Sharia law applies the legal and moral code of Islam from the Hadith and the Koran. The sharia law can be used as criminal, business and family law.
It is said that there are an estimated 30 sharia councils in the UK, where they give advice on religious aspects, as well as give Islamic divorce certificates. However, they have received extreme criticism for how their treatment of Islamic women who come to them to seek religious divorces. Women are their main clients.
A Dutch researcher, Machteld Zee (31), was granted unprecedented access to sharia courts in London and Birmingham. She believed that they conduct their work “in the shadow of the law”.
After conducting her research, Zee allegedly concluded that sharia law is not compatible to the European human rights legislation, and also believed it downgraded or humiliated women as men only need to state “I divorce you” three times in order to have a religious divorce; whereas for women, they need the sanction of clerics, or else they would allegedly be deemed as adulterers if they remarried.

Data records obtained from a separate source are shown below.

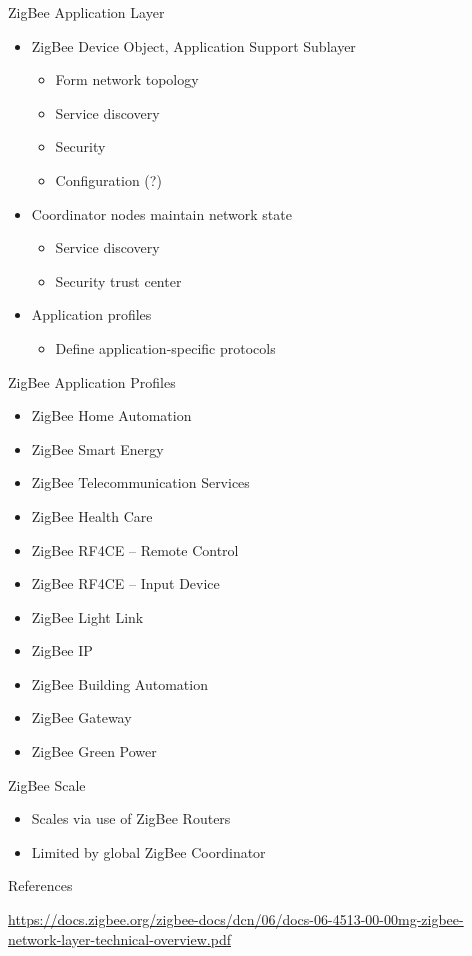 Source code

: \documentclass{beamer}
\begin{document}
\begin{frame}{ZigBee Application Layer}
  \begin{itemize}
  	\item ZigBee Device Object, Application Support Sublayer
  	\begin{itemize}
  		\item Form network topology
  		\item Service discovery
  		\item Security
  		\item Configuration (?)
  	\end{itemize}
  	\item Coordinator nodes maintain network state
  	\begin{itemize}
  		\item Service discovery
  		\item Security trust center
  	\end{itemize}
  	\item Application profiles
  	\begin{itemize}
  		\item Define application-specific protocols 
  	\end{itemize}
  \end{itemize}
\end{frame}

\begin{frame}{ZigBee Application Profiles}
  \begin{itemize}
  	\item ZigBee Home Automation
    \item ZigBee Smart Energy
    \item ZigBee Telecommunication Services
    \item ZigBee Health Care
    \item ZigBee RF4CE – Remote Control
    \item ZigBee RF4CE – Input Device
    \item ZigBee Light Link
    \item ZigBee IP
    \item ZigBee Building Automation
    \item ZigBee Gateway
    \item ZigBee Green Power
  \end{itemize}
\end{frame}

\begin{frame}{ZigBee Scale}
  \begin{itemize}
	\item Scales via use of ZigBee Routers
	\item Limited by global ZigBee Coordinator
  \end{itemize}
\end{frame}

\begin{frame}{References}
\begin{thebibliography}{9}
\url{https://docs.zigbee.org/zigbee-docs/dcn/06/docs-06-4513-00-00mg-zigbee-network-layer-technical-overview.pdf}
\end{thebibliography}
\end{frame}
\end{document}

During her access to the sharia court, she said, “The judges were very friendly. We chatted between cases. The problem is not that they were mean but the foundation of the judice acts in a system of sharia Islamic law, in which the principle focus is making women dependent on their husbands and clerics. One judge said, 'Under Islam, we should reconcile marriages even if there is violence'. They don't care. It was shocking: they would have you cling to a marriage.
She further stated, “There are also unfair custody statements. The woman has no idea this is a religious institution and she should go to a secular court [for her children's interests]- and once she finds out, a British judge won't switch parents after a few months. But in 2001, the European Court of Human Rights ruled that sharia law is incompatible with liberal democracy.”
Although she has criticised the sharia law, she made it clear that she does not want it to be barred in Europe. “I don't say that you should ban sharia courts. The 'market' for these councils, of women asking for a religious divorce, can be diverted to civil and criminal courts, where you can press charges, as happens in Holland.”
Zee's book, Choosing Sharia? Is based on the 15 hours of cases that she had witnessed in London and Birmingham.